* **YOUR TASK**
Here the whole listing must be retyped exactly, with no line omitted.

* **DATA SHOWN**
- - - - -

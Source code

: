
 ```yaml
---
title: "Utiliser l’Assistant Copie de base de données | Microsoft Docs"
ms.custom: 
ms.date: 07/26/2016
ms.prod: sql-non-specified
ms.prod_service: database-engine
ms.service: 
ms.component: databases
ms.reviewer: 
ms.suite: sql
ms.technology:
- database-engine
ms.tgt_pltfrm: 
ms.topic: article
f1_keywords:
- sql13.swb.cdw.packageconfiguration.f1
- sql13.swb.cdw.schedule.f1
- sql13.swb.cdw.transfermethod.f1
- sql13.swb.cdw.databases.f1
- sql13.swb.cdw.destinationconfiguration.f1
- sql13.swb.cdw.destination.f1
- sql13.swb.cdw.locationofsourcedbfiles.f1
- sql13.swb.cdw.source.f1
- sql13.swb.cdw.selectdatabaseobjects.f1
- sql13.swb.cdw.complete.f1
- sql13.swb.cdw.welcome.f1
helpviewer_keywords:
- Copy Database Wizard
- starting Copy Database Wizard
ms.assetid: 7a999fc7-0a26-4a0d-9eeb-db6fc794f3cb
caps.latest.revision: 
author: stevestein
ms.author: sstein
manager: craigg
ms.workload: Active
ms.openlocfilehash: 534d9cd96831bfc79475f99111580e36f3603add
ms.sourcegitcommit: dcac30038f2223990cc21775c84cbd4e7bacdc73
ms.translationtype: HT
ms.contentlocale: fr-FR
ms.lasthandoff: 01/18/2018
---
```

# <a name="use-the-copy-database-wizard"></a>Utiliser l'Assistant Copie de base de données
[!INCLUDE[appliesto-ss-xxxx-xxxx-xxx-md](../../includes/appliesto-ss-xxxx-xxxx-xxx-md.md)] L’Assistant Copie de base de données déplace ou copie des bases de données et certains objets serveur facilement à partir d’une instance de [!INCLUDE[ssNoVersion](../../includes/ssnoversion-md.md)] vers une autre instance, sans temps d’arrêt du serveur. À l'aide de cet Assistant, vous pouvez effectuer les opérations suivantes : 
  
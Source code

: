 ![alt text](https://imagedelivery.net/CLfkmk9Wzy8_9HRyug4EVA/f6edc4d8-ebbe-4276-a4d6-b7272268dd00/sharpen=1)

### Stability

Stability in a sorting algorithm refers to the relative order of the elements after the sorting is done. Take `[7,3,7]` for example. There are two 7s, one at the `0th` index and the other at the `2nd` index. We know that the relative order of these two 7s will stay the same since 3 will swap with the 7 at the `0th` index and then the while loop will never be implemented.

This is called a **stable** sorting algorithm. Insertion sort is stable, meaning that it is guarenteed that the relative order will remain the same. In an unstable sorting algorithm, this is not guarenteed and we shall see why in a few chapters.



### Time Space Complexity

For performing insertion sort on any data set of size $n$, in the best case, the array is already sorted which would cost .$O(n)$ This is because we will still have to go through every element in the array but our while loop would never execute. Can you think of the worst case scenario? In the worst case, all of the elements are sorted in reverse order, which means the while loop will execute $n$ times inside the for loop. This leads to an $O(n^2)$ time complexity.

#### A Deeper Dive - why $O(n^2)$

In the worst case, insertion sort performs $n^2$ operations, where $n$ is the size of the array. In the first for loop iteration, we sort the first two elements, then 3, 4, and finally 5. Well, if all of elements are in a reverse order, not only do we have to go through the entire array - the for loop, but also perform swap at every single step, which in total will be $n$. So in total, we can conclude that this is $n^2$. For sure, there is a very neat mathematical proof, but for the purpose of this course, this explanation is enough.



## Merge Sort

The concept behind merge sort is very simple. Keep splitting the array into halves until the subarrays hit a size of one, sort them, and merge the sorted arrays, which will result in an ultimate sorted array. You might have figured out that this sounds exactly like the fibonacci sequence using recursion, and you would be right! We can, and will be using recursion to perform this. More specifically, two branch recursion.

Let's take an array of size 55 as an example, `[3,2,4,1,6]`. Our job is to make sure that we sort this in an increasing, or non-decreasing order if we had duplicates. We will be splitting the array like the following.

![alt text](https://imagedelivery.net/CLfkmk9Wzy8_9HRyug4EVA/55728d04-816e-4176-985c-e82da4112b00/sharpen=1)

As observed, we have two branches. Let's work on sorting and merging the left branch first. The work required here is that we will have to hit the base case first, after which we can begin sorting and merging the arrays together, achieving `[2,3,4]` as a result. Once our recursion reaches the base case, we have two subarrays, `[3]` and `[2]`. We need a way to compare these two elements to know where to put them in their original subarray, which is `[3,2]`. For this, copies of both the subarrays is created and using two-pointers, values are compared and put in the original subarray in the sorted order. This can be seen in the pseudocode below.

- - - - -

* **RESULT**
Source code

:
 ```yaml
---
title: "Utiliser l’Assistant Copie de base de données | Microsoft Docs"
ms.custom: 
ms.date: 07/26/2016
ms.prod: sql-non-specified
ms.prod_service: database-engine
ms.service: 
ms.component: databases
ms.reviewer: 
ms.suite: sql
ms.technology:
- database-engine
ms.tgt_pltfrm: 
ms.topic: article
f1_keywords:
- sql13.swb.cdw.packageconfiguration.f1
- sql13.swb.cdw.schedule.f1
- sql13.swb.cdw.transfermethod.f1
- sql13.swb.cdw.databases.f1
- sql13.swb.cdw.destinationconfiguration.f1
- sql13.swb.cdw.destination.f1
- sql13.swb.cdw.locationofsourcedbfiles.f1
- sql13.swb.cdw.source.f1
- sql13.swb.cdw.selectdatabaseobjects.f1
- sql13.swb.cdw.complete.f1
- sql13.swb.cdw.welcome.f1
helpviewer_keywords:
- Copy Database Wizard
- starting Copy Database Wizard
ms.assetid: 7a999fc7-0a26-4a0d-9eeb-db6fc794f3cb
caps.latest.revision: 
author: stevestein
ms.author: sstein
manager: craigg
ms.workload: Active
ms.openlocfilehash: 534d9cd96831bfc79475f99111580e36f3603add
ms.sourcegitcommit: dcac30038f2223990cc21775c84cbd4e7bacdc73
ms.translationtype: HT
ms.contentlocale: fr-FR
ms.lasthandoff: 01/18/2018
---
```

# <a name="use-the-copy-database-wizard"></a>Utiliser l'Assistant Copie de base de données
[!INCLUDE[appliesto-ss-xxxx-xxxx-xxx-md](../../includes/appliesto-ss-xxxx-xxxx-xxx-md.md)] L’Assistant Copie de base de données déplace ou copie des bases de données et certains objets serveur facilement à partir d’une instance de [!INCLUDE[ssNoVersion](../../includes/ssnoversion-md.md)] vers une autre instance, sans temps d’arrêt du serveur. À l'aide de cet Assistant, vous pouvez effectuer les opérations suivantes : 
  
Source code

: ![alt text](https://imagedelivery.net/CLfkmk9Wzy8_9HRyug4EVA/f6edc4d8-ebbe-4276-a4d6-b7272268dd00/sharpen=1)

### Stability

Stability in a sorting algorithm refers to the relative order of the elements after the sorting is done. Take `[7,3,7]` for example. There are two 7s, one at the `0th` index and the other at the `2nd` index. We know that the relative order of these two 7s will stay the same since 3 will swap with the 7 at the `0th` index and then the while loop will never be implemented.

This is called a **stable** sorting algorithm. Insertion sort is stable, meaning that it is guarenteed that the relative order will remain the same. In an unstable sorting algorithm, this is not guarenteed and we shall see why in a few chapters.



### Time Space Complexity

For performing insertion sort on any data set of size $n$, in the best case, the array is already sorted which would cost .$O(n)$ This is because we will still have to go through every element in the array but our while loop would never execute. Can you think of the worst case scenario? In the worst case, all of the elements are sorted in reverse order, which means the while loop will execute $n$ times inside the for loop. This leads to an $O(n^2)$ time complexity.

#### A Deeper Dive - why $O(n^2)$

In the worst case, insertion sort performs $n^2$ operations, where $n$ is the size of the array. In the first for loop iteration, we sort the first two elements, then 3, 4, and finally 5. Well, if all of elements are in a reverse order, not only do we have to go through the entire array - the for loop, but also perform swap at every single step, which in total will be $n$. So in total, we can conclude that this is $n^2$. For sure, there is a very neat mathematical proof, but for the purpose of this course, this explanation is enough.



## Merge Sort

The concept behind merge sort is very simple. Keep splitting the array into halves until the subarrays hit a size of one, sort them, and merge the sorted arrays, which will result in an ultimate sorted array. You might have figured out that this sounds exactly like the fibonacci sequence using recursion, and you would be right! We can, and will be using recursion to perform this. More specifically, two branch recursion.

Let's take an array of size 55 as an example, `[3,2,4,1,6]`. Our job is to make sure that we sort this in an increasing, or non-decreasing order if we had duplicates. We will be splitting the array like the following.

![alt text](https://imagedelivery.net/CLfkmk9Wzy8_9HRyug4EVA/55728d04-816e-4176-985c-e82da4112b00/sharpen=1)

As observed, we have two branches. Let's work on sorting and merging the left branch first. The work required here is that we will have to hit the base case first, after which we can begin sorting and merging the arrays together, achieving `[2,3,4]` as a result. Once our recursion reaches the base case, we have two subarrays, `[3]` and `[2]`. We need a way to compare these two elements to know where to put them in their original subarray, which is `[3,2]`. For this, copies of both the subarrays is created and using two-pointers, values are compared and put in the original subarray in the sorted order. This can be seen in the pseudocode below.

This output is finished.